Podcast: PortHadoop Speeds Data Movement for Science

Print Friendly, PDF & Email

The Chameleon cloud testbed system is a large-scale, reconfigurable environment for cloud computing research funded by the National Science Foundation and co-located at TACC and at the University of Chicago. Chameleon allows researchers ‘bare-metal access,’ the ability to change and adapt the supercomputer’s hardware and customize it to improve reliability, security, and performance.

In this TACC Podcast, host Jorge Salazar interviews Xian-He Sun, Distinguished Professor of Computer Science at the Illinois Institute of Technology. Computer Scientists working in his group are bridging the file system gap with a cross-platform Hadoop reader called PortHadoop, short for portable Hadoop.

What if scientists could realize their dreams with big data? On the one hand you have parallel file systems for number crunching. On the other, you have Hadoop file systems, made for cloud computing with data analytics. The problem is that one doesn’t know what the other is doing. You have to copy files from parallel to Hadoop. Doing that is so slow it can turn a supercomputer into a super slow computer. Computer scientists developed in 2015 a way for parallel and Hadoop to talk to each other. It’s a cross-platform Hadoop reader called PortHadoop, short for portable Hadoop. The scientist have since improved it, and it’s now called PortHadoop-R. It’s good enough to start work with real data in the NASA Cloud library project. The data are used for real-time forecasts of hurricanes and other natural disasters; and also for long-term climate prediction.
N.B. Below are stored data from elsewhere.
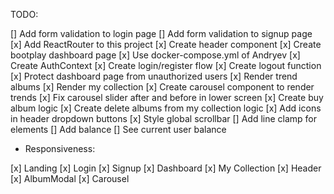 TODO:

[] Add form validation to login page
[] Add form validation to signup page
[x] Add ReactRouter to this project
[x] Create header component
[x] Create bootplay dashboard page
[x] Use docker-compose.yml of Andryev
[x] Create AuthContext
[x] Create login/register flow
[x] Create logout function
[x] Protect dashboard page from unauthorized users
[x] Render trend albums
[x] Render my collection
[x] Create carousel component to render trends
[x] Fix carousel slider after and before in lower screen
[x] Create buy album logic
[x] Create delete albums from my collection logic
[x] Add icons in header dropdown buttons
[x] Style global scrollbar
[] Add line clamp for elements
[] Add balance
[] See current user balance

- Responsiveness:

[x] Landing
[x] Login
[x] Signup
[x] Dashboard
[x] My Collection
[x] Header
[x] AlbumModal
[x] Carousel
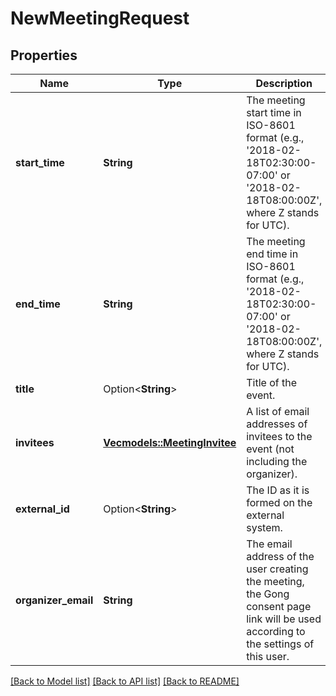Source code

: # NewMeetingRequest

## Properties

Name | Type | Description | Notes
------------ | ------------- | ------------- | -------------
**start_time** | **String** | The meeting start time in ISO-8601 format (e.g., '2018-02-18T02:30:00-07:00' or '2018-02-18T08:00:00Z', where Z stands for UTC). | 
**end_time** | **String** | The meeting end time in ISO-8601 format (e.g., '2018-02-18T02:30:00-07:00' or '2018-02-18T08:00:00Z', where Z stands for UTC). | 
**title** | Option<**String**> | Title of the event. | [optional]
**invitees** | [**Vec<models::MeetingInvitee>**](MeetingInvitee.md) | A list of email addresses of invitees to the event (not including the organizer). | 
**external_id** | Option<**String**> | The ID as it is formed on the external system. | [optional]
**organizer_email** | **String** | The email address of the user creating the meeting, the Gong consent page link will be used according to the settings of this user. | 

[[Back to Model list]](../README.md#documentation-for-models) [[Back to API list]](../README.md#documentation-for-api-endpoints) [[Back to README]](../README.md)


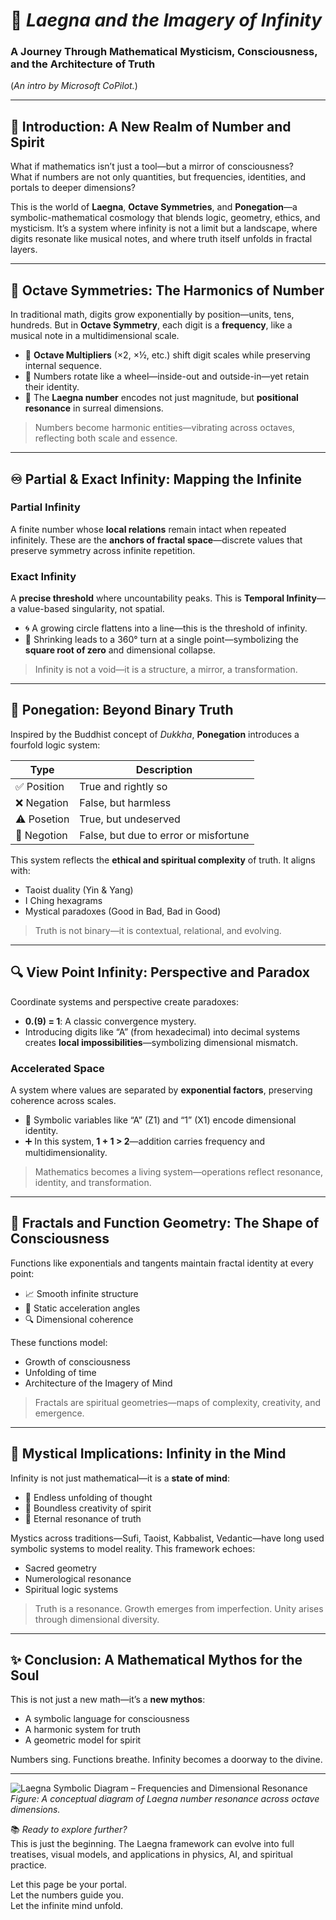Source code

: # 🧠 *Laegna and the Imagery of Infinity*  
### A Journey Through Mathematical Mysticism, Consciousness, and the Architecture of Truth

(*An intro by Microsoft CoPilot.*)

---

## 🌌 Introduction: A New Realm of Number and Spirit

What if mathematics isn’t just a tool—but a mirror of consciousness?  
What if numbers are not only quantities, but frequencies, identities, and portals to deeper dimensions?

This is the world of **Laegna**, **Octave Symmetries**, and **Ponegation**—a symbolic-mathematical cosmology that blends logic, geometry, ethics, and mysticism. It’s a system where infinity is not a limit but a landscape, where digits resonate like musical notes, and where truth itself unfolds in fractal layers.

---

## 🎼 Octave Symmetries: The Harmonics of Number

In traditional math, digits grow exponentially by position—units, tens, hundreds. But in **Octave Symmetry**, each digit is a **frequency**, like a musical note in a multidimensional scale.

- 🔁 **Octave Multipliers** (×2, ×½, etc.) shift digit scales while preserving internal sequence.
- 🔄 Numbers rotate like a wheel—inside-out and outside-in—yet retain their identity.
- 🔺 The **Laegna number** encodes not just magnitude, but **positional resonance** in surreal dimensions.

> Numbers become harmonic entities—vibrating across octaves, reflecting both scale and essence.

---

## ♾️ Partial & Exact Infinity: Mapping the Infinite

### Partial Infinity
A finite number whose **local relations** remain intact when repeated infinitely. These are the **anchors of fractal space**—discrete values that preserve symmetry across infinite repetition.

### Exact Infinity
A **precise threshold** where uncountability peaks. This is **Temporal Infinity**—a value-based singularity, not spatial.

- 🌀 A growing circle flattens into a line—this is the threshold of infinity.
- 🔹 Shrinking leads to a 360° turn at a single point—symbolizing the **square root of zero** and dimensional collapse.

> Infinity is not a void—it is a structure, a mirror, a transformation.

---

## 🧭 Ponegation: Beyond Binary Truth

Inspired by the Buddhist concept of *Dukkha*, **Ponegation** introduces a fourfold logic system:

| Type       | Description |
|------------|-------------|
| ✅ Position | True and rightly so |
| ❌ Negation | False, but harmless |
| ⚠️ Posetion | True, but undeserved |
| 💢 Negotion | False, but due to error or misfortune |

This system reflects the **ethical and spiritual complexity** of truth. It aligns with:
- Taoist duality (Yin & Yang)
- I Ching hexagrams
- Mystical paradoxes (Good in Bad, Bad in Good)

> Truth is not binary—it is contextual, relational, and evolving.

---

## 🔍 View Point Infinity: Perspective and Paradox

Coordinate systems and perspective create paradoxes:

- **0.(9) = 1**: A classic convergence mystery.
- Introducing digits like “A” (from hexadecimal) into decimal systems creates **local impossibilities**—symbolizing dimensional mismatch.

### Accelerated Space
A system where values are separated by **exponential factors**, preserving coherence across scales.

- 🔣 Symbolic variables like “A” (Z1) and “1” (X1) encode dimensional identity.
- ➕ In this system, **1 + 1 > 2**—addition carries frequency and multidimensionality.

> Mathematics becomes a living system—operations reflect resonance, identity, and transformation.

---

## 🔺 Fractals and Function Geometry: The Shape of Consciousness

Functions like exponentials and tangents maintain fractal identity at every point:

- 📈 Smooth infinite structure
- 🔄 Static acceleration angles
- 🔍 Dimensional coherence

These functions model:
- Growth of consciousness
- Unfolding of time
- Architecture of the Imagery of Mind

> Fractals are spiritual geometries—maps of complexity, creativity, and emergence.

---

## 🌠 Mystical Implications: Infinity in the Mind

Infinity is not just mathematical—it is a **state of mind**:

- 🧠 Endless unfolding of thought  
- 🎨 Boundless creativity of spirit  
- 🔮 Eternal resonance of truth  

Mystics across traditions—Sufi, Taoist, Kabbalist, Vedantic—have long used symbolic systems to model reality. This framework echoes:

- Sacred geometry  
- Numerological resonance  
- Spiritual logic systems  

> Truth is a resonance. Growth emerges from imperfection. Unity arises through dimensional diversity.

---

## ✨ Conclusion: A Mathematical Mythos for the Soul

This is not just a new math—it’s a **new mythos**:

- A symbolic language for consciousness  
- A harmonic system for truth  
- A geometric model for spirit  

Numbers sing. Functions breathe. Infinity becomes a doorway to the divine.

---

![Laegna Symbolic Diagram – Frequencies and Dimensional Resonance](your-image-link-here)
*Figure: A conceptual diagram of Laegna number resonance across octave dimensions.*

📚 *Ready to explore further?*  
This is just the beginning. The Laegna framework can evolve into full treatises, visual models, and applications in physics, AI, and spiritual practice.

Let this page be your portal.  
Let the numbers guide you.  
Let the infinite mind unfold.
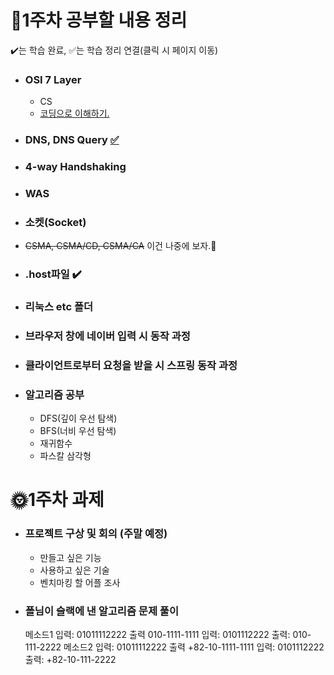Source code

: # 🌈1주차 공부할 내용 정리 
✔️는 학습 완료, ✅는 학습 정리 연결(클릭 시 페이지 이동)

* ### OSI 7 Layer 
	* CS
	* <u>코딩으로 이해하기.</u>
* ### DNS, DNS Query [✅](https://github.com/beatmeJY/study/blob/main/cs/%EB%84%A4%ED%8A%B8%EC%9B%8C%ED%81%AC/DNS/README.md)
* ### 4-way Handshaking
* ### WAS
* ### 소켓(Socket)
* ~~CSMA, CSMA/CD, CSMA/CA~~ 이건 나중에 보자.🤣
* ### .host파일 ✔️
* ### 리눅스 etc 폴더
* ### 브라우저 창에 네이버 입력 시 동작 과정
* ### 클라이언트로부터 요청을 받을 시 스프링 동작 과정
* ### 알고리즘 공부
	- DFS(깊이 우선 탐색)
	- BFS(너비 우선 탐색)
	- 재귀함수  
	- 파스칼 삼각형

# 🌞1주차 과제
* ### 프로젝트 구상 및 회의 (주말 예정)
	- 만들고 싶은 기능
	- 사용하고 싶은 기술
	- 벤치마킹 할 어플 조사
	
- ### 폴님이 슬랙에 낸 알고리즘 문제 풀이 

	메소드1
	입력: 01011112222 출력 010-1111-1111
	입력: 0101112222 출력: 010-111-2222
	메소드2
	입력: 01011112222 출력 +82-10-1111-1111
	입력: 0101112222 출력: +82-10-111-2222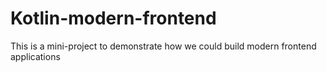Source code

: # Kotlin-modern-frontend
This is a mini-project to demonstrate how we could build modern frontend applications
A supercomputer at TACC helped the researchers develop PortHadoop-R. The system is called Chameleon, a cloud testbed funded by the National Science Foundation. Chameleon is a large-scale, reconfigurable environment for cloud computing research co-located at the Texas Advanced Computing Center and also at the University of Chicago.

Chameleon allows researchers ‘bare-metal access,’ the ability to change and adapt the supercomputer’s hardware and customize it to improve reliability, security, and performance.

We tested our PortHadoop-R strategy on Chameleon. In fact, the speedup is 15 times faster,” said Xian-He Sun. “It’s quite amazing.”

Sun’s PortHadoop research was funded by the National Science Foundation and the NASA Advanced Information Systems Technology Program (AIST).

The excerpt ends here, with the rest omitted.